Upon returning to Atlanta the next day, Nelson remembers having a sharp pain run through his neck.

“I ended up going to the hospital because I felt off,” Nelson said. Once there, he received an X-ray which showed that he had indeed fractured his neck/shoulder area and suffered a minor concussion.

The particular fracture Nelson endured is known as a cervical burner (scientifically called a Brachial Plexus Injury).

 

According to Midwest Bone & Joint Institute, “The usual mechanism of injury occurs when a direct blow or hard hit to the top of your shoulder pushes it down at the same time your head is forced to the opposite side.”

Immediately, players feel a rush of hot pain go from their neck through their arm, which is where the nickname “burner” comes from. The Brachial Plexus is a network of nerves in the neck/shoulder area, and its branches form the nerves to the arm, forearm and hand, according to the American Society for Surgery of the Hand.

Unfortunately, cervical burners such as this are common for many football players, and they can have a lasting impact, whether immediately or over time. The more a player ignores the pain, the more damage can be done.

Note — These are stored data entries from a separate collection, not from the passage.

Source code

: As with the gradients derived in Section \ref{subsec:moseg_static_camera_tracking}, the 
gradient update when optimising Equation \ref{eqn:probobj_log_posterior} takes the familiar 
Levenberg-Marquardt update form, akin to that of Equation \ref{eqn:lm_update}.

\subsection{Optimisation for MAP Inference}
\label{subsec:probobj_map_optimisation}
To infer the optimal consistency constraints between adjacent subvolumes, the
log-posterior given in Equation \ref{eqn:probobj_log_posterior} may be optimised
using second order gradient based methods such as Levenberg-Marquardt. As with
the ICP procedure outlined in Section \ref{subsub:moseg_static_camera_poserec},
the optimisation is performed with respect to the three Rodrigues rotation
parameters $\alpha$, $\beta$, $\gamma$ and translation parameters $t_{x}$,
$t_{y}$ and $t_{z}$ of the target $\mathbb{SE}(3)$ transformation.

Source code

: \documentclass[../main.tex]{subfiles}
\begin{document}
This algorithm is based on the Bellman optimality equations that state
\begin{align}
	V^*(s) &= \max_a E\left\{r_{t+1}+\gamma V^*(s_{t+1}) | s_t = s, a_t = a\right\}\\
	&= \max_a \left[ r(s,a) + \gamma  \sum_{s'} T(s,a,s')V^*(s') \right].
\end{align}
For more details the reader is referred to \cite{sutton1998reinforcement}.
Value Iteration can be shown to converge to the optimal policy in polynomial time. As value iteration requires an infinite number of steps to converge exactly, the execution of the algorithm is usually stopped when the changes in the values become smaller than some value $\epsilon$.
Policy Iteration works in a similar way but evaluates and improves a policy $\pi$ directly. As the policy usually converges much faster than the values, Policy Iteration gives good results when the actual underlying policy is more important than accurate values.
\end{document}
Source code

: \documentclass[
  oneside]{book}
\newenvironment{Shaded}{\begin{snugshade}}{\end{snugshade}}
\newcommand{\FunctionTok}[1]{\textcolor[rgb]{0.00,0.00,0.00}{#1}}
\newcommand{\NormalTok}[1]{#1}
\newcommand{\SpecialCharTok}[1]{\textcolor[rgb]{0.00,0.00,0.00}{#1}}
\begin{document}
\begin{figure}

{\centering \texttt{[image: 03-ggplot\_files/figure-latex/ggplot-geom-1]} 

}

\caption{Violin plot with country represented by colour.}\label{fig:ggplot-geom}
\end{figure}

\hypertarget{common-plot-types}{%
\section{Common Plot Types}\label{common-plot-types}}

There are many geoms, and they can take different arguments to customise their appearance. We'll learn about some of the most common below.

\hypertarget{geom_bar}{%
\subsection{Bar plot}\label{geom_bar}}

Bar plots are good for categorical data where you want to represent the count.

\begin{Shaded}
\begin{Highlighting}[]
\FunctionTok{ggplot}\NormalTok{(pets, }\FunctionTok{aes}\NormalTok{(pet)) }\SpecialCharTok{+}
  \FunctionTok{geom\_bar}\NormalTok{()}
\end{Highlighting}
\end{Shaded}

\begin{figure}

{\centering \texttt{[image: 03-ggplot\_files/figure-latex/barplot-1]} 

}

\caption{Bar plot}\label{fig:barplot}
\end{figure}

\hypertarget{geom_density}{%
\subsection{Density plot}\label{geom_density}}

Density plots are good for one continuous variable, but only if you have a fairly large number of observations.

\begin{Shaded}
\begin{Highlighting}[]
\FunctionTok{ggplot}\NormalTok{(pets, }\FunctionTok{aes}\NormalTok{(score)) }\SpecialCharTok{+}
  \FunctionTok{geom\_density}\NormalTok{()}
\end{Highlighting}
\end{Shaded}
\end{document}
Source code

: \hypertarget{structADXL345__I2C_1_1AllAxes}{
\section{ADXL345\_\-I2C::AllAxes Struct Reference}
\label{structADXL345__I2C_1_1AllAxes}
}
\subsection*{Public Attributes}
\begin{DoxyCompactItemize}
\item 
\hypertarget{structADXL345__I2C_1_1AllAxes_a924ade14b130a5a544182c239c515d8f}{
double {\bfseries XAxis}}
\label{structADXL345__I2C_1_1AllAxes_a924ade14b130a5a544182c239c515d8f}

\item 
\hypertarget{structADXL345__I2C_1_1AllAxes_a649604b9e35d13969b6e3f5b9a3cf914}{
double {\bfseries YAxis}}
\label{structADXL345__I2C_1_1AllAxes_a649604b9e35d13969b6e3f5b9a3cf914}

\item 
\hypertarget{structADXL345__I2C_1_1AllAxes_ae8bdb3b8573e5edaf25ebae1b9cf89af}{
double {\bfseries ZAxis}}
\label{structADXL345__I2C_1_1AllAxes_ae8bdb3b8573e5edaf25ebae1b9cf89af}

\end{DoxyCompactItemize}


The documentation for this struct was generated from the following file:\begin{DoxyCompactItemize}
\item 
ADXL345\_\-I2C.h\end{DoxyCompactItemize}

“Because things like this are so normal, we are fully prepared to handle them, so long as the players are honest about their symptoms,” associate athletic trainer Craig Boyd said. “But no matter how normal these injuries, we do our best to promote safe practices and execution within our players so that we can avoid these hiccups.”

Fortunately for Nelson, this injury proved not to be life-threatening and he was able to complete the rest of the season.

Recharged and energized after a full recovery, Nelson stood to be a force to be reckoned with in the 2018 season. He was a critical contributor in what would be considered “one of the best starts in school history in over 97 years” according to Maroon Tiger head coach Rich Freeman, whose team won its first six games.

The Maroon Tigers ended the season 7-3 and third in the SIAC East Division with many more accolades to show for their grit and strength throughout the season. Nelson finished second on the team in total tackles (55), first in tackles and yards for losses (13 for 65 yards lost), and first in sacks (6).

Nelson is thankful that his coaches and teammates believed in him enough to put more leadership pressure on him.

“It [the concussion] accelerated me into leadership more than I expected,” Nelson said. “When the game got tough, people expected me to step up.”

That is exactly what he did, being selected as Morehouse’s special team player of the week against Alabama State University and defensive player of the week against both Lane College and Fort Valley State University.

Nelson has proven to be a great asset to the team, fluctuating between starting positions since his college career began and became a full-time starter toward the latter part of last season.

“Ed is a special player for us, no question,” Freeman said. “He has had his health problems, but he came out of that pretty good and did a stellar job last season.”

Nelson entered Morehouse on full academic scholarship as a part of the Gates Millennium Scholars program, which covers his cost of education all the way through to his Ph.D.

“He’s a very gifted student,” Freeman said of the African-American Studies major. “Pretty much a genius right out of high school.”

Nonetheless, football keeps Nelson active and engaged with the college, two things he is proud to be a part of.

As Nelson moves into his senior season, the expectation of leadership has only grown stronger. But Nelson is ready to take on any challenge whether on the field or off.

“Coming up on senior season we’re expecting bigger things,” Nelson said.

The support of the coaching staff and his teammates has afforded him a bond that motivates him to keep doing all that he can to push beyond any challenge and bring home as many wins as possible before he walks across the stage to graduate in 2020.

“Although he may not be recognized outside of campus, we definitely know his worth here,” Freeman said. “I think next year will definitely be the year he receives proper credit.”

Nelson now ensures that every play he makes is well thought out and executed properly. He has not been – and doesn’t plan to be – injured again.